En El fulgor, la subjetividad corresponde al cuerpo. Y más concretamente, para cuerpos masculinos:
Su actividad, su impulso, su movimiento, su fuerza.
Nuevo especial de la mañana
Déjame intentarlo, a riesgo de fallar. El fulgor, la película más reciente de Martín Farina, se comporta como una fuerza inquieta, difícil de manejar. No se deja domar por las palabras, porque sus imágenes tienen un poder resbaladizo (más cercano a la sensación que al concepto). Tampoco acepta adscripciones dentro del ecosistema del cine argentino, porque se sale de los caminos que durante años han marcado festivales y guías de turismo audiovisual. Sin luces de neón ni instrucciones para la traducción, que hacemos con una película como El fulgor; una llamada imprecisa de la noche, ahora el grito de un lobo y ahora los susurros del viento?
Reconocer lo que niega las categorías a veces nos obliga a ubicarnos en el punto exacto donde se produce el roce. Las bucólicas escenas que abren la película de Farina, con su paisaje rural habitado por hombres matando vacas y niños cazando pájaros, pueden hacer referencia efímera al escenario rural de La libertad (la mítica película de Lisandro Alonso que consagró el minimalismo observacional y que sus herederos, conocedores o no, continuó imitando incluso después de que él mismo reconoció su agotamiento). Pero, a diferencia de quienes experimentan la duración real del tiempo, Farina se inclina hacia la composición fragmentaria.

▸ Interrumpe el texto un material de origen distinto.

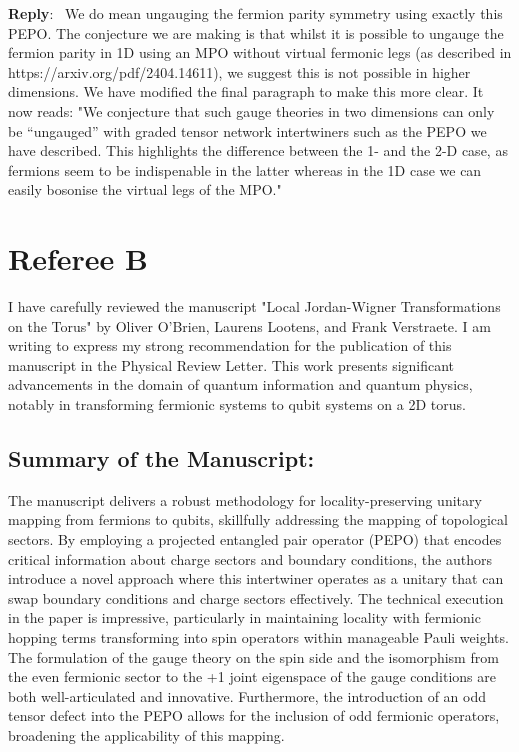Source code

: \documentclass[aps,prx,floatfix,10pt,amssymb,amsfont,amsmath,superscriptaddress,float,nofootinbib,longbibliography,nobalancelastpage]{revtex4-2}
\newenvironment{reply}
   {\medskip \noindent \begin{sf}\textbf{Reply}:\ \color{blue}  }
   {\medskip \end{sf}}
\begin{document}
\begin{itemize}
\begin{reply}
    We do mean ungauging the fermion parity symmetry using exactly this PEPO. The conjecture we are making is that whilst it is possible to ungauge the fermion parity in 1D using an MPO without virtual fermonic legs (as described in https://arxiv.org/pdf/2404.14611), we suggest this is not possible in higher dimensions. We have modified the final paragraph to make this more clear. It now reads: "We conjecture that such gauge theories in two dimensions can only be ``ungauged''  with graded tensor network intertwiners such as the PEPO we have described. This highlights the difference between the 1- and the 2-D case, as fermions seem to be indispenable in the latter whereas in the 1D case we can easily bosonise the virtual legs of the MPO."
\end{reply}

\end{itemize}
\section*{Referee B}
I have carefully reviewed the manuscript "Local Jordan-Wigner Transformations on the Torus" by Oliver O'Brien, Laurens Lootens, and Frank Verstraete. I am writing to express my strong recommendation for the publication of this manuscript in the Physical Review Letter. This work presents significant advancements in the domain of quantum information and quantum physics, notably in transforming fermionic systems to qubit systems on a 2D torus.

\subsection*{Summary of the Manuscript:}


The manuscript delivers a robust methodology for locality-preserving unitary mapping from fermions to qubits, skillfully addressing the mapping of topological sectors. By employing a projected entangled pair operator (PEPO) that encodes critical information about charge sectors and boundary conditions, the authors introduce a novel approach where this intertwiner operates as a unitary that can swap boundary conditions and charge sectors effectively. The technical execution in the paper is impressive, particularly in maintaining locality with fermionic hopping terms transforming into spin operators within manageable Pauli weights. The formulation of the gauge theory on the spin side and the isomorphism from the even fermionic sector to the +1 joint eigenspace of the gauge conditions are both well-articulated and innovative. Furthermore, the introduction of an odd tensor defect into the PEPO allows for the inclusion of odd fermionic operators, broadening the applicability of this mapping.
\end{document}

Sus aviones nos dejan antes de tiempo, sin que podamos comprender del todo las acciones. Los cuerpos (de hombres y animales) aparecen en pedazos (literalmente, descuartizados a lo largo de los bordes de la pintura). Y la asociación entre las imágenes se produce de forma misteriosa, evitando casi siempre la causalidad o la alegoría transparente: los hombres y niños que exprimen la carne picada son seguidos por una pequeña araña que teje su tela en el horizonte.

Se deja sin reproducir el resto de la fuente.